▶ Excerpted records

------------------------------------------------------------------------

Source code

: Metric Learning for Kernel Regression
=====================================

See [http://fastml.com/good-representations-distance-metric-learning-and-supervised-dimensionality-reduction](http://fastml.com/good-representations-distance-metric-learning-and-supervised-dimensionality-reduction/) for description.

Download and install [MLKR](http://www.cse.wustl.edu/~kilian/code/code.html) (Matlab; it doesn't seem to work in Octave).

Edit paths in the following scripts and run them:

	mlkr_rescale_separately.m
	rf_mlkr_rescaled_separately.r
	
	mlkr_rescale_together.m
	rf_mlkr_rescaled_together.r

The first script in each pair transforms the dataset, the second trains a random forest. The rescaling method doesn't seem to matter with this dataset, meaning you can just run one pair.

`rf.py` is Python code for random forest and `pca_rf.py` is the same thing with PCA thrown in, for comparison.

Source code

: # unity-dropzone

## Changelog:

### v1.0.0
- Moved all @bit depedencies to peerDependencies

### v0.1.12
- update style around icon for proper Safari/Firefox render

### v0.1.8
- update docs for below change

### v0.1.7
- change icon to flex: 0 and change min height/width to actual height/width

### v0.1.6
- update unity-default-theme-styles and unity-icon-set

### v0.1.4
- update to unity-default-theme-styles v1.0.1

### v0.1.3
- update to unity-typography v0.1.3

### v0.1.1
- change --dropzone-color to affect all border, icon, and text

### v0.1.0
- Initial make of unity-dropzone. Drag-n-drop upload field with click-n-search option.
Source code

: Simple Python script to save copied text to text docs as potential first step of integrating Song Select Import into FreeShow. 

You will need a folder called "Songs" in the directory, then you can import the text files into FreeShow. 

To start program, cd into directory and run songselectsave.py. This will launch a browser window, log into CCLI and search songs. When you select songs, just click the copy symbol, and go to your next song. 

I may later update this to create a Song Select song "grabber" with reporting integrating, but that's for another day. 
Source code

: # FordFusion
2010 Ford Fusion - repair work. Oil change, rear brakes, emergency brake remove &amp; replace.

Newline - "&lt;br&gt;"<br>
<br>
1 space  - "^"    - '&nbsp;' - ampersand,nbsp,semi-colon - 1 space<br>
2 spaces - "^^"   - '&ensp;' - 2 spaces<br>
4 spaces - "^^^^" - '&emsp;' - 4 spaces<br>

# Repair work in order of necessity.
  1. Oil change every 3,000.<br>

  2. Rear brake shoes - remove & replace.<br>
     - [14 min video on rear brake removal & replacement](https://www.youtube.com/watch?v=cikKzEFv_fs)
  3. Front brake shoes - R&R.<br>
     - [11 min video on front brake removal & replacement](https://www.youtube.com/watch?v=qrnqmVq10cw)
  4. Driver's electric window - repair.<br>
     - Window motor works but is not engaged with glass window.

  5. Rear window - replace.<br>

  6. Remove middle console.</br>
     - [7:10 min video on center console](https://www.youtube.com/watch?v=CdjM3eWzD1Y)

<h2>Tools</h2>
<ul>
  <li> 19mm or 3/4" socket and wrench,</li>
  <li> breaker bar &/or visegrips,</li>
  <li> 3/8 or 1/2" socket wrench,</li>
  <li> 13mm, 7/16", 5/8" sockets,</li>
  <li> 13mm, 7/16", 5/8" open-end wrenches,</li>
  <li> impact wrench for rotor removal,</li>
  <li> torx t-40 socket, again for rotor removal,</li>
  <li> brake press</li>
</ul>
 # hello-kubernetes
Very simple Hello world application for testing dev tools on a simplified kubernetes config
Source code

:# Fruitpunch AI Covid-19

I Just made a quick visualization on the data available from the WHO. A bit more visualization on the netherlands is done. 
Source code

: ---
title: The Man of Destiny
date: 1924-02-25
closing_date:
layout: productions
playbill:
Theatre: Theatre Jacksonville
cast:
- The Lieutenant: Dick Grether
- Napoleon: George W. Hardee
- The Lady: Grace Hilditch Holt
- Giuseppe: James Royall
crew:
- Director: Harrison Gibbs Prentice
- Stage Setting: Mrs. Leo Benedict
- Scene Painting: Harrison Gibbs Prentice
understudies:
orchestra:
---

------------------------------------------------------------------------

▶ Task goal
Take the material above and return all of it exactly.

▶ Worked solution
Source code

: Metric Learning for Kernel Regression
=====================================

See [http://fastml.com/good-representations-distance-metric-learning-and-supervised-dimensionality-reduction](http://fastml.com/good-representations-distance-metric-learning-and-supervised-dimensionality-reduction/) for description.

Download and install [MLKR](http://www.cse.wustl.edu/~kilian/code/code.html) (Matlab; it doesn't seem to work in Octave).

Edit paths in the following scripts and run them:

	mlkr_rescale_separately.m
	rf_mlkr_rescaled_separately.r
	
	mlkr_rescale_together.m
	rf_mlkr_rescaled_together.r

The first script in each pair transforms the dataset, the second trains a random forest. The rescaling method doesn't seem to matter with this dataset, meaning you can just run one pair.

`rf.py` is Python code for random forest and `pca_rf.py` is the same thing with PCA thrown in, for comparison.

Source code

: # unity-dropzone

## Changelog:

### v1.0.0
- Moved all @bit depedencies to peerDependencies

### v0.1.12
- update style around icon for proper Safari/Firefox render

### v0.1.8
- update docs for below change

### v0.1.7
- change icon to flex: 0 and change min height/width to actual height/width

### v0.1.6
- update unity-default-theme-styles and unity-icon-set

### v0.1.4
- update to unity-default-theme-styles v1.0.1

### v0.1.3
- update to unity-typography v0.1.3

### v0.1.1
- change --dropzone-color to affect all border, icon, and text

### v0.1.0
- Initial make of unity-dropzone. Drag-n-drop upload field with click-n-search option.
Source code

: Simple Python script to save copied text to text docs as potential first step of integrating Song Select Import into FreeShow. 

You will need a folder called "Songs" in the directory, then you can import the text files into FreeShow. 

To start program, cd into directory and run songselectsave.py. This will launch a browser window, log into CCLI and search songs. When you select songs, just click the copy symbol, and go to your next song. 

I may later update this to create a Song Select song "grabber" with reporting integrating, but that's for another day. 
Source code

: # FordFusion
2010 Ford Fusion - repair work. Oil change, rear brakes, emergency brake remove &amp; replace.

Newline - "&lt;br&gt;"<br>
<br>
1 space  - "^"    - '&nbsp;' - ampersand,nbsp,semi-colon - 1 space<br>
2 spaces - "^^"   - '&ensp;' - 2 spaces<br>
4 spaces - "^^^^" - '&emsp;' - 4 spaces<br>

# Repair work in order of necessity.
  1. Oil change every 3,000.<br>

  2. Rear brake shoes - remove & replace.<br>
     - [14 min video on rear brake removal & replacement](https://www.youtube.com/watch?v=cikKzEFv_fs)
  3. Front brake shoes - R&R.<br>
     - [11 min video on front brake removal & replacement](https://www.youtube.com/watch?v=qrnqmVq10cw)
  4. Driver's electric window - repair.<br>
     - Window motor works but is not engaged with glass window.

  5. Rear window - replace.<br>

  6. Remove middle console.</br>
     - [7:10 min video on center console](https://www.youtube.com/watch?v=CdjM3eWzD1Y)

<h2>Tools</h2>
<ul>
  <li> 19mm or 3/4" socket and wrench,</li>
  <li> breaker bar &/or visegrips,</li>
  <li> 3/8 or 1/2" socket wrench,</li>
  <li> 13mm, 7/16", 5/8" sockets,</li>
  <li> 13mm, 7/16", 5/8" open-end wrenches,</li>
  <li> impact wrench for rotor removal,</li>
  <li> torx t-40 socket, again for rotor removal,</li>
  <li> brake press</li>
</ul>
 # hello-kubernetes
Very simple Hello world application for testing dev tools on a simplified kubernetes config
Source code

:# Fruitpunch AI Covid-19

I Just made a quick visualization on the data available from the WHO. A bit more visualization on the netherlands is done. 
Source code

: ---
title: The Man of Destiny
date: 1924-02-25
closing_date:
layout: productions
playbill:
Theatre: Theatre Jacksonville
cast:
- The Lieutenant: Dick Grether
- Napoleon: George W. Hardee
- The Lady: Grace Hilditch Holt
- Giuseppe: James Royall
crew:
- Director: Harrison Gibbs Prentice
- Stage Setting: Mrs. Leo Benedict
- Scene Painting: Harrison Gibbs Prentice
understudies:
orchestra:
---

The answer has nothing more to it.